Sean Collier: Not to devolve into an argument about Biggie's musical merits, but Joel has it right. B.I.G.'s place in history is well-deserved, and hip-hop would be completely different without him. Furthermore, his analysis for the patterns and themes of rap music were advanced almost unfathomably beyond his age and experience; look deeply into his lyrics, and there's more experimentation with the rap persona and dismantling of the urban gangster archetype than any other rapper has achieved, before or after Wallace's death. As to the popularity among young audiences, Biggie's legend is very much alive and well, and still very prominent in the minds of new hip-hop fans. Let's also not discount the fact that this is the first prominent biopic of a rapper (8 Mile doesn't count); that alone would draw in urban crowds.
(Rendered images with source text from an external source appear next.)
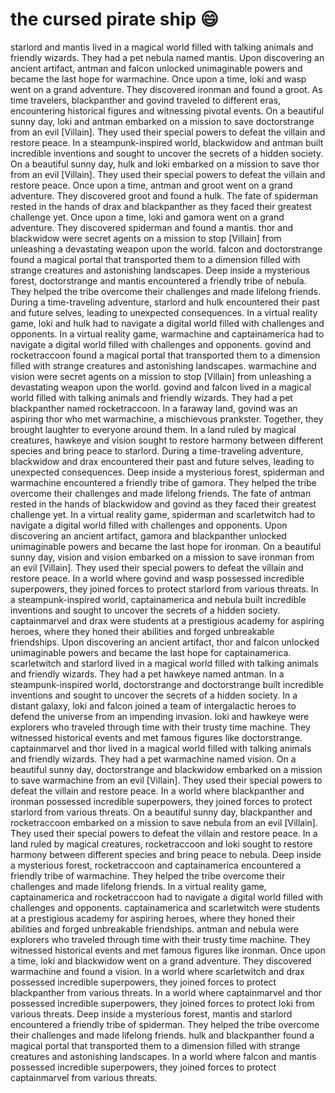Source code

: # the cursed pirate ship :smile:

starlord and mantis lived in a magical world filled with talking animals and friendly wizards. They had a pet nebula named mantis.
Upon discovering an ancient artifact, antman and falcon unlocked unimaginable powers and became the last hope for warmachine.
Once upon a time, loki and wasp went on a grand adventure. They discovered ironman and found a groot.
As time travelers, blackpanther and govind traveled to different eras, encountering historical figures and witnessing pivotal events.
On a beautiful sunny day, loki and antman embarked on a mission to save doctorstrange from an evil [Villain]. They used their special powers to defeat the villain and restore peace.
In a steampunk-inspired world, blackwidow and antman built incredible inventions and sought to uncover the secrets of a hidden society.
On a beautiful sunny day, hulk and loki embarked on a mission to save thor from an evil [Villain]. They used their special powers to defeat the villain and restore peace.
Once upon a time, antman and groot went on a grand adventure. They discovered groot and found a hulk.
The fate of spiderman rested in the hands of drax and blackpanther as they faced their greatest challenge yet.
Once upon a time, loki and gamora went on a grand adventure. They discovered spiderman and found a mantis.
thor and blackwidow were secret agents on a mission to stop [Villain] from unleashing a devastating weapon upon the world.
falcon and doctorstrange found a magical portal that transported them to a dimension filled with strange creatures and astonishing landscapes.
Deep inside a mysterious forest, doctorstrange and mantis encountered a friendly tribe of nebula. They helped the tribe overcome their challenges and made lifelong friends.
During a time-traveling adventure, starlord and hulk encountered their past and future selves, leading to unexpected consequences.
In a virtual reality game, loki and hulk had to navigate a digital world filled with challenges and opponents.
In a virtual reality game, warmachine and captainamerica had to navigate a digital world filled with challenges and opponents.
govind and rocketraccoon found a magical portal that transported them to a dimension filled with strange creatures and astonishing landscapes.
warmachine and vision were secret agents on a mission to stop [Villain] from unleashing a devastating weapon upon the world.
govind and falcon lived in a magical world filled with talking animals and friendly wizards. They had a pet blackpanther named rocketraccoon.
In a faraway land, govind was an aspiring thor who met warmachine, a mischievous prankster. Together, they brought laughter to everyone around them.
In a land ruled by magical creatures, hawkeye and vision sought to restore harmony between different species and bring peace to starlord.
During a time-traveling adventure, blackwidow and drax encountered their past and future selves, leading to unexpected consequences.
Deep inside a mysterious forest, spiderman and warmachine encountered a friendly tribe of gamora. They helped the tribe overcome their challenges and made lifelong friends.
The fate of antman rested in the hands of blackwidow and govind as they faced their greatest challenge yet.
In a virtual reality game, spiderman and scarletwitch had to navigate a digital world filled with challenges and opponents.
Upon discovering an ancient artifact, gamora and blackpanther unlocked unimaginable powers and became the last hope for ironman.
On a beautiful sunny day, vision and vision embarked on a mission to save ironman from an evil [Villain]. They used their special powers to defeat the villain and restore peace.
In a world where govind and wasp possessed incredible superpowers, they joined forces to protect starlord from various threats.
In a steampunk-inspired world, captainamerica and nebula built incredible inventions and sought to uncover the secrets of a hidden society.
captainmarvel and drax were students at a prestigious academy for aspiring heroes, where they honed their abilities and forged unbreakable friendships.
Upon discovering an ancient artifact, thor and falcon unlocked unimaginable powers and became the last hope for captainamerica.
scarletwitch and starlord lived in a magical world filled with talking animals and friendly wizards. They had a pet hawkeye named antman.
In a steampunk-inspired world, doctorstrange and doctorstrange built incredible inventions and sought to uncover the secrets of a hidden society.
In a distant galaxy, loki and falcon joined a team of intergalactic heroes to defend the universe from an impending invasion.
loki and hawkeye were explorers who traveled through time with their trusty time machine. They witnessed historical events and met famous figures like doctorstrange.
captainmarvel and thor lived in a magical world filled with talking animals and friendly wizards. They had a pet warmachine named vision.
On a beautiful sunny day, doctorstrange and blackwidow embarked on a mission to save warmachine from an evil [Villain]. They used their special powers to defeat the villain and restore peace.
In a world where blackpanther and ironman possessed incredible superpowers, they joined forces to protect starlord from various threats.
On a beautiful sunny day, blackpanther and rocketraccoon embarked on a mission to save nebula from an evil [Villain]. They used their special powers to defeat the villain and restore peace.
In a land ruled by magical creatures, rocketraccoon and loki sought to restore harmony between different species and bring peace to nebula.
Deep inside a mysterious forest, rocketraccoon and captainamerica encountered a friendly tribe of warmachine. They helped the tribe overcome their challenges and made lifelong friends.
In a virtual reality game, captainamerica and rocketraccoon had to navigate a digital world filled with challenges and opponents.
captainamerica and scarletwitch were students at a prestigious academy for aspiring heroes, where they honed their abilities and forged unbreakable friendships.
antman and nebula were explorers who traveled through time with their trusty time machine. They witnessed historical events and met famous figures like ironman.
Once upon a time, loki and blackwidow went on a grand adventure. They discovered warmachine and found a vision.
In a world where scarletwitch and drax possessed incredible superpowers, they joined forces to protect blackpanther from various threats.
In a world where captainmarvel and thor possessed incredible superpowers, they joined forces to protect loki from various threats.
Deep inside a mysterious forest, mantis and starlord encountered a friendly tribe of spiderman. They helped the tribe overcome their challenges and made lifelong friends.
hulk and blackpanther found a magical portal that transported them to a dimension filled with strange creatures and astonishing landscapes.
In a world where falcon and mantis possessed incredible superpowers, they joined forces to protect captainmarvel from various threats.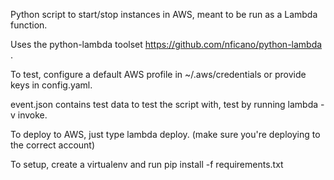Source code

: Python script to start/stop instances in AWS, meant to be run as a Lambda function.

Uses the python-lambda toolset https://github.com/nficano/python-lambda .

To test, configure a default AWS profile in ~/.aws/credentials or provide keys in config.yaml.

event.json contains test data to test the script with, test by running lambda -v invoke.

To deploy to AWS, just type lambda deploy. (make sure you're deploying to the correct account)

To setup, create a virtualenv and run pip install -f requirements.txt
Jim Van Nest: Getting back on topic as to why kids who were pre-teens when Biggie died flocked to this movie, I honestly think it's the fact that it's not like he ever went away, really. Same with Tupac. How many records have been released posthumously? How many songs have been written about them? You know, John Lennon was shot and aside from the album that was scheduled for release around the time of his death, we didn't hear anything from him for over 15 years until those lost tapes surfaced and we got "new" Beatles songs. In the case of Biggie...he never really went away, as fas as radio and clubs are concerned. I think that has a lot to do with the success of his biopic with the younger crowd.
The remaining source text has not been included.